The College is currently in negotiations to decide what its ownership stake will be in the hotel. Greene said, “We won’t operate and manage the hotel, we will have another group do that, but we might well own the hotel.” With that approach, Colby would join many colleges and universities in owning businesses in their respective college towns.

Several other investors, separate from the College, have contributed to the project, Greene said. In his experience, Greene said people have been enthusiastic about the hotel and “most people understand how important it is to really revitalizing Main Street and how important it is to Colby, ultimately.”

There is not a set opening date for the hotel as of yet, but Greene said it will hopefully be in 2018-2019.

On another note, the board also discussed the College’s sexual misconduct policy. Though there was nothing in front of the board for action relating to policies, according to Greene, “There was lots of talk about transparency and [what the administration] can be transparent about and what [they] cannot be transparent about.”

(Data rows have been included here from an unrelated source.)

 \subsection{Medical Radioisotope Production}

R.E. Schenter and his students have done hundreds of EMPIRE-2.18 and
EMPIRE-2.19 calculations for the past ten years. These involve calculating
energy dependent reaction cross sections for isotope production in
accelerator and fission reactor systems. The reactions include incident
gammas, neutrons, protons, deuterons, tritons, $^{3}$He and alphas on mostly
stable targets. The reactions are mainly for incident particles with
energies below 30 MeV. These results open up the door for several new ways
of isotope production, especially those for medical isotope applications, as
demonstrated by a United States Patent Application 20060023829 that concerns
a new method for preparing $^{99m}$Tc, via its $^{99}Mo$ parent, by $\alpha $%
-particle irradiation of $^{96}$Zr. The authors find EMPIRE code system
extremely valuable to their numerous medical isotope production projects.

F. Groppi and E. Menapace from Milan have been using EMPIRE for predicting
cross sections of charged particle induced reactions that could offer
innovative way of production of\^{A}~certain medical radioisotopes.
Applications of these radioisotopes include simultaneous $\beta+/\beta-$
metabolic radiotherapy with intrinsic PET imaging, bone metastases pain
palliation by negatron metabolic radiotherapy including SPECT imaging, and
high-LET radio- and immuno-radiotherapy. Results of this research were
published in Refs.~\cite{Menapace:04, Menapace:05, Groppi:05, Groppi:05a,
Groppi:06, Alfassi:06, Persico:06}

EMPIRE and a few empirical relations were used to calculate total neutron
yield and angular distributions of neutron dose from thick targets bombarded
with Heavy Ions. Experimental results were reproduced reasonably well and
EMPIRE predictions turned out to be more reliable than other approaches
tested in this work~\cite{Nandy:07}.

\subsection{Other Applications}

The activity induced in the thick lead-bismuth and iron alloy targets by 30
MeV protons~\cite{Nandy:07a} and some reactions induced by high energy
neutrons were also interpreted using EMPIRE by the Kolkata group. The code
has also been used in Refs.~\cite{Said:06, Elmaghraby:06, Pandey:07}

Greene stated, in regards to transparency, “This is a really hard issue because its one where the desire for the community is for a lot of transparency with these issues, but that is in direct conflict with legal statutes and federal regulations around these issues, and the need to protect the privacy of these individuals.” However, he acknowledged “we need to find a better way forward on these issues.”

Greene also spoke about the Take Back The Night event, which he attended: “I was so encouraged to see hundreds of members of our community in front of Miller steps listening to one another tell these really, in many cases, devastating personal stories.” To Greene, this event displayed “how supportive this community can be at its best, and how we can learn from one another and how much work we have to do to actually become a place where violence is completely eradicated. [The event] was incredibly, incredibly powerful.”

The final topic that Greene addressed was the search for a new Dean of the College. The Administration has been hosting candidates for the position on campus for the past two weeks, and, according to Greene, hopes to wrap up the search in the next few weeks with a dean who will provide “really strong, innovative leadership.”